Assignment:
Using the entries below, copy out all lines where "Force" is found.

*** Opening of Exercise inputs ***

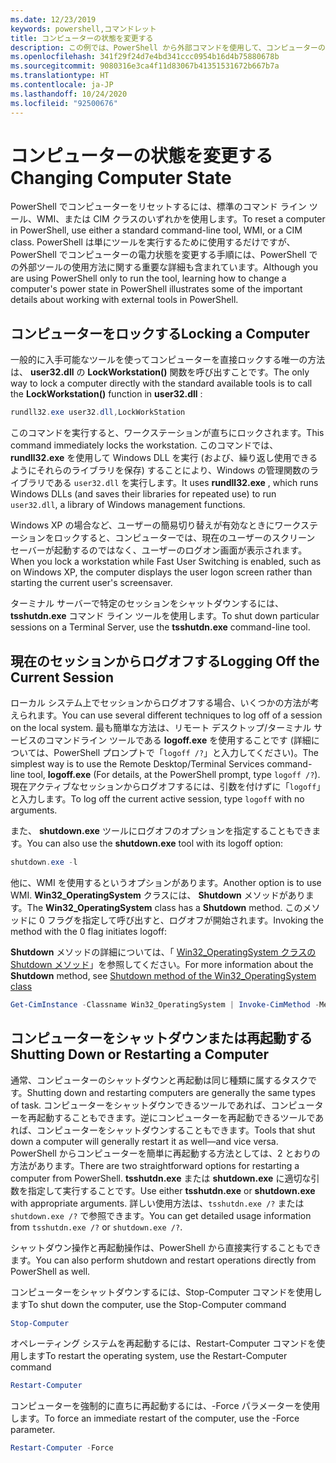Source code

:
 ```yaml
---
ms.date: 12/23/2019
keywords: powershell,コマンドレット
title: コンピューターの状態を変更する
description: この例では、PowerShell から外部コマンドを使用して、コンピューターの構成を管理する方法を示します。
ms.openlocfilehash: 341f29f24d7e4bd341ccc0954b16d4b75880678b
ms.sourcegitcommit: 9080316e3ca4f11d83067b41351531672b667b7a
ms.translationtype: HT
ms.contentlocale: ja-JP
ms.lasthandoff: 10/24/2020
ms.locfileid: "92500676"
---
```

# <a name="changing-computer-state"></a><span data-ttu-id="d15c0-104">コンピューターの状態を変更する</span><span class="sxs-lookup"><span data-stu-id="d15c0-104">Changing Computer State</span></span>

<span data-ttu-id="d15c0-105">PowerShell でコンピューターをリセットするには、標準のコマンド ライン ツール、WMI、または CIM クラスのいずれかを使用します。</span><span class="sxs-lookup"><span data-stu-id="d15c0-105">To reset a computer in PowerShell, use either a standard command-line tool, WMI, or a CIM class.</span></span>
<span data-ttu-id="d15c0-106">PowerShell は単にツールを実行するために使用するだけですが、PowerShell でコンピューターの電力状態を変更する手順には、PowerShell での外部ツールの使用方法に関する重要な詳細も含まれています。</span><span class="sxs-lookup"><span data-stu-id="d15c0-106">Although you are using PowerShell only to run the tool, learning how to change a computer's power state in PowerShell illustrates some of the important details about working with external tools in PowerShell.</span></span>

## <a name="locking-a-computer"></a><span data-ttu-id="d15c0-107">コンピューターをロックする</span><span class="sxs-lookup"><span data-stu-id="d15c0-107">Locking a Computer</span></span>

<span data-ttu-id="d15c0-108">一般的に入手可能なツールを使ってコンピューターを直接ロックする唯一の方法は、 **user32.dll** の **LockWorkstation()** 関数を呼び出すことです。</span><span class="sxs-lookup"><span data-stu-id="d15c0-108">The only way to lock a computer directly with the standard available tools is to call the **LockWorkstation()** function in **user32.dll** :</span></span>

```powershell
rundll32.exe user32.dll,LockWorkStation
```

<span data-ttu-id="d15c0-109">このコマンドを実行すると、ワークステーションが直ちにロックされます。</span><span class="sxs-lookup"><span data-stu-id="d15c0-109">This command immediately locks the workstation.</span></span> <span data-ttu-id="d15c0-110">このコマンドでは、 **rundll32.exe** を使用して Windows DLL を実行 (および、繰り返し使用できるようにそれらのライブラリを保存) することにより、Windows の管理関数のライブラリである `user32.dll` を実行します。</span><span class="sxs-lookup"><span data-stu-id="d15c0-110">It uses **rundll32.exe** , which runs Windows DLLs (and saves their libraries for repeated use) to run `user32.dll`, a library of Windows management functions.</span></span>

<span data-ttu-id="d15c0-111">Windows XP の場合など、ユーザーの簡易切り替えが有効なときにワークステーションをロックすると、コンピューターでは、現在のユーザーのスクリーン セーバーが起動するのではなく、ユーザーのログオン画面が表示されます。</span><span class="sxs-lookup"><span data-stu-id="d15c0-111">When you lock a workstation while Fast User Switching is enabled, such as on Windows XP, the computer displays the user logon screen rather than starting the current user's screensaver.</span></span>

<span data-ttu-id="d15c0-112">ターミナル サーバーで特定のセッションをシャットダウンするには、 **tsshutdn.exe** コマンド ライン ツールを使用します。</span><span class="sxs-lookup"><span data-stu-id="d15c0-112">To shut down particular sessions on a Terminal Server, use the **tsshutdn.exe** command-line tool.</span></span>

## <a name="logging-off-the-current-session"></a><span data-ttu-id="d15c0-113">現在のセッションからログオフする</span><span class="sxs-lookup"><span data-stu-id="d15c0-113">Logging Off the Current Session</span></span>

<span data-ttu-id="d15c0-114">ローカル システム上でセッションからログオフする場合、いくつかの方法が考えられます。</span><span class="sxs-lookup"><span data-stu-id="d15c0-114">You can use several different techniques to log off of a session on the local system.</span></span> <span data-ttu-id="d15c0-115">最も簡単な方法は、リモート デスクトップ/ターミナル サービスのコマンドライン ツールである **logoff.exe** を使用することです (詳細については、PowerShell プロンプトで「`logoff /?`」と入力してください)。</span><span class="sxs-lookup"><span data-stu-id="d15c0-115">The simplest way is to use the Remote Desktop/Terminal Services command-line tool, **logoff.exe** (For details, at the PowerShell prompt, type `logoff /?`).</span></span> <span data-ttu-id="d15c0-116">現在アクティブなセッションからログオフするには、引数を付けずに「`logoff`」と入力します。</span><span class="sxs-lookup"><span data-stu-id="d15c0-116">To log off the current active session, type `logoff` with no arguments.</span></span>

<span data-ttu-id="d15c0-117">また、 **shutdown.exe** ツールにログオフのオプションを指定することもできます。</span><span class="sxs-lookup"><span data-stu-id="d15c0-117">You can also use the **shutdown.exe** tool with its logoff option:</span></span>

```powershell
shutdown.exe -l
```

<span data-ttu-id="d15c0-118">他に、WMI を使用するというオプションがあります。</span><span class="sxs-lookup"><span data-stu-id="d15c0-118">Another option is to use WMI.</span></span> <span data-ttu-id="d15c0-119">**Win32_OperatingSystem** クラスには、 **Shutdown** メソッドがあります。</span><span class="sxs-lookup"><span data-stu-id="d15c0-119">The **Win32_OperatingSystem** class has a **Shutdown** method.</span></span>
<span data-ttu-id="d15c0-120">このメソッドに 0 フラグを指定して呼び出すと、ログオフが開始されます。</span><span class="sxs-lookup"><span data-stu-id="d15c0-120">Invoking the method with the 0 flag initiates logoff:</span></span>

<span data-ttu-id="d15c0-121">**Shutdown** メソッドの詳細については、「 [Win32_OperatingSystem クラスの Shutdown メソッド](/windows/win32/cimwin32prov/shutdown-method-in-class-win32-operatingsystem)」を参照してください。</span><span class="sxs-lookup"><span data-stu-id="d15c0-121">For more information about the **Shutdown** method, see [Shutdown method of the Win32_OperatingSystem class](/windows/win32/cimwin32prov/shutdown-method-in-class-win32-operatingsystem)</span></span>

```powershell
Get-CimInstance -Classname Win32_OperatingSystem | Invoke-CimMethod -MethodName Shutdown
```

## <a name="shutting-down-or-restarting-a-computer"></a><span data-ttu-id="d15c0-122">コンピューターをシャットダウンまたは再起動する</span><span class="sxs-lookup"><span data-stu-id="d15c0-122">Shutting Down or Restarting a Computer</span></span>

<span data-ttu-id="d15c0-123">通常、コンピューターのシャットダウンと再起動は同じ種類に属するタスクです。</span><span class="sxs-lookup"><span data-stu-id="d15c0-123">Shutting down and restarting computers are generally the same types of task.</span></span> <span data-ttu-id="d15c0-124">コンピューターをシャットダウンできるツールであれば、コンピューターを再起動することもできます。逆にコンピューターを再起動できるツールであれば、コンピューターをシャットダウンすることもできます。</span><span class="sxs-lookup"><span data-stu-id="d15c0-124">Tools that shut down a computer will generally restart it as well—and vice versa.</span></span> <span data-ttu-id="d15c0-125">PowerShell からコンピューターを簡単に再起動する方法としては、2 とおりの方法があります。</span><span class="sxs-lookup"><span data-stu-id="d15c0-125">There are two straightforward options for restarting a computer from PowerShell.</span></span> <span data-ttu-id="d15c0-126">**tsshutdn.exe** または **shutdown.exe** に適切な引数を指定して実行することです。</span><span class="sxs-lookup"><span data-stu-id="d15c0-126">Use either **tsshutdn.exe** or **shutdown.exe** with appropriate arguments.</span></span> <span data-ttu-id="d15c0-127">詳しい使用方法は、`tsshutdn.exe /?` または `shutdown.exe /?` で参照できます。</span><span class="sxs-lookup"><span data-stu-id="d15c0-127">You can get detailed usage information from `tsshutdn.exe /?` or `shutdown.exe /?`.</span></span>

<span data-ttu-id="d15c0-128">シャットダウン操作と再起動操作は、PowerShell から直接実行することもできます。</span><span class="sxs-lookup"><span data-stu-id="d15c0-128">You can also perform shutdown and restart operations directly from PowerShell as well.</span></span>

<span data-ttu-id="d15c0-129">コンピューターをシャットダウンするには、Stop-Computer コマンドを使用します</span><span class="sxs-lookup"><span data-stu-id="d15c0-129">To shut down the computer, use the Stop-Computer command</span></span>

```powershell
Stop-Computer
```

<span data-ttu-id="d15c0-130">オペレーティング システムを再起動するには、Restart-Computer コマンドを使用します</span><span class="sxs-lookup"><span data-stu-id="d15c0-130">To restart the operating system, use the Restart-Computer command</span></span>

```powershell
Restart-Computer
```

<span data-ttu-id="d15c0-131">コンピューターを強制的に直ちに再起動するには、-Force パラメーターを使用します。</span><span class="sxs-lookup"><span data-stu-id="d15c0-131">To force an immediate restart of the computer, use the -Force parameter.</span></span>

```powershell
Restart-Computer -Force
```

*** Close of Exercise inputs ***

Task solution:
<span data-ttu-id="d15c0-131">コンピューターを強制的に直ちに再起動するには、-Force パラメーターを使用します。</span><span class="sxs-lookup"><span data-stu-id="d15c0-131">To force an immediate restart of the computer, use the -Force parameter.</span></span>
Restart-Computer -Force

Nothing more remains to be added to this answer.